_What the task asks_
Start at the line with "1. [Temel kavramlar" in the records below, stop at the line with "2](https://youtu.be/cg_CRbJMDLM) (~12dk) izlenebir.", and return every line in that span exactly, the two end lines included.

[Dataset entries]
───

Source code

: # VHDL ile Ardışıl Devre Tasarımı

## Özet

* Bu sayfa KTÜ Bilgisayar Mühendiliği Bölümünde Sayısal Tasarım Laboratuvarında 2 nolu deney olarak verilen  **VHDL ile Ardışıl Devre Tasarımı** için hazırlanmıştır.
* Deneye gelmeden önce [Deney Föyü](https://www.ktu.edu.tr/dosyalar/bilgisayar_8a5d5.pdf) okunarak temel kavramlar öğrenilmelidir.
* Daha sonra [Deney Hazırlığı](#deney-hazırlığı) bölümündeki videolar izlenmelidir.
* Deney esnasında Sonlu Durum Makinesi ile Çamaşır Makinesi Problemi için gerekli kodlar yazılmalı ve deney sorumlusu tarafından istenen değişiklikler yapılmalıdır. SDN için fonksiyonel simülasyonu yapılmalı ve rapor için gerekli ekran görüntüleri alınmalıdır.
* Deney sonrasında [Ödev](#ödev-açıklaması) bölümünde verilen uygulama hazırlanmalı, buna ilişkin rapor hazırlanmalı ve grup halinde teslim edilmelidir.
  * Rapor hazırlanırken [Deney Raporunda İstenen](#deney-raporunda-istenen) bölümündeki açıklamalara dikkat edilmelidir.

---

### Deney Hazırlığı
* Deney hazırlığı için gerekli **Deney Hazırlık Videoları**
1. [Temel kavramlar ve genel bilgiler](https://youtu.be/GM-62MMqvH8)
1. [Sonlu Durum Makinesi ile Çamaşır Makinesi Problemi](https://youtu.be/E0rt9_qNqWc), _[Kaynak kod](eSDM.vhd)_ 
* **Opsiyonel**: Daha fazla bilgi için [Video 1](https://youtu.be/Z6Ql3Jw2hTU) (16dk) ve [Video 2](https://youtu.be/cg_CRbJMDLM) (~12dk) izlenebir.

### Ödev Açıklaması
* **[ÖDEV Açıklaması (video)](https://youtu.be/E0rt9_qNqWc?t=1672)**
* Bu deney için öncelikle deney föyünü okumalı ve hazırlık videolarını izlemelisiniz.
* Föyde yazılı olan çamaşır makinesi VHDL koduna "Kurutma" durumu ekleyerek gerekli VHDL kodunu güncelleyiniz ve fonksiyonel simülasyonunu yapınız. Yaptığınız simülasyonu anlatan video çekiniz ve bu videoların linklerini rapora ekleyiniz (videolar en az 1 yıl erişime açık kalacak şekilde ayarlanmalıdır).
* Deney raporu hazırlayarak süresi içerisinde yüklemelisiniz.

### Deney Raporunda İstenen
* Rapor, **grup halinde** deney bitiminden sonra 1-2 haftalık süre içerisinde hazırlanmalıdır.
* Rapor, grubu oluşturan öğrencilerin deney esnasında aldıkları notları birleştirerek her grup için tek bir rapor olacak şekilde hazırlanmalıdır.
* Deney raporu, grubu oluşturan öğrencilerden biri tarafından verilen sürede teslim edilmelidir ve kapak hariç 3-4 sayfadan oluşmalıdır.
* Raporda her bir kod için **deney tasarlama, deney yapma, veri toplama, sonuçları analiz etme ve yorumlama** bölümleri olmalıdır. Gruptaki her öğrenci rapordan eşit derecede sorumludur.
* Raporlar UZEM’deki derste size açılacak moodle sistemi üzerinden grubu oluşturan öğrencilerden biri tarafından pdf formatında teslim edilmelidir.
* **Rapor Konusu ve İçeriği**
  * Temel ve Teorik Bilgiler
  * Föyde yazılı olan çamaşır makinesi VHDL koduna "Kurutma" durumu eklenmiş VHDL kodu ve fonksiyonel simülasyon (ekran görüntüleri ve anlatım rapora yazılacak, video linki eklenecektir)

───

_Exercise output_
1. [Temel kavramlar ve genel bilgiler](https://youtu.be/GM-62MMqvH8)
1. [Sonlu Durum Makinesi ile Çamaşır Makinesi Problemi](https://youtu.be/E0rt9_qNqWc), _[Kaynak kod](eSDM.vhd)_ 
* **Opsiyonel**: Daha fazla bilgi için [Video 1](https://youtu.be/Z6Ql3Jw2hTU) (16dk) ve [Video 2](https://youtu.be/cg_CRbJMDLM) (~12dk) izlenebir.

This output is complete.